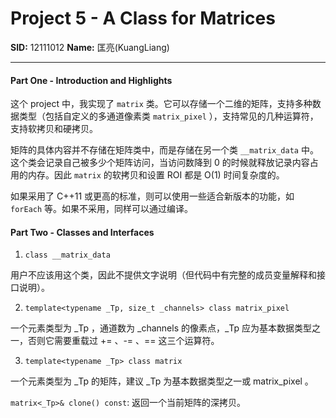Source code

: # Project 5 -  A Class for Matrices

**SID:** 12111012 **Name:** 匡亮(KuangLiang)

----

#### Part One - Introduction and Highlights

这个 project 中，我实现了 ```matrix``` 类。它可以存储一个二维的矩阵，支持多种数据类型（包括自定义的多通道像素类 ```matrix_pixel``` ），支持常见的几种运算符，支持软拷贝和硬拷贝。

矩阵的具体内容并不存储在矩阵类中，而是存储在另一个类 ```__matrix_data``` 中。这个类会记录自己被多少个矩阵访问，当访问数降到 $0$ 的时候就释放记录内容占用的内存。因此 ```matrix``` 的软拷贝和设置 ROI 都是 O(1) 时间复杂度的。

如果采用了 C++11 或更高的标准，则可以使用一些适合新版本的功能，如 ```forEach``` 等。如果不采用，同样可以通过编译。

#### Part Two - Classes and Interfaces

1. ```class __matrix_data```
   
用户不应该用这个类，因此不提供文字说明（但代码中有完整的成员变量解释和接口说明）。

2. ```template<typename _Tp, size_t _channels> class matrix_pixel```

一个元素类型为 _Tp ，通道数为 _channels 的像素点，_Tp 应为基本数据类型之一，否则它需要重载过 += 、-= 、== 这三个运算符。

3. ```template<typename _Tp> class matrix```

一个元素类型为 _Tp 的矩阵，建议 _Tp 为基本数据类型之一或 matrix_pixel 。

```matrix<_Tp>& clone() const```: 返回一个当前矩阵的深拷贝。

------------

## Problem statement:
In the records above, some lines hold the word "Part"; copy each such line.

## Finished task:
#### Part One - Introduction and Highlights
#### Part Two - Classes and Interfaces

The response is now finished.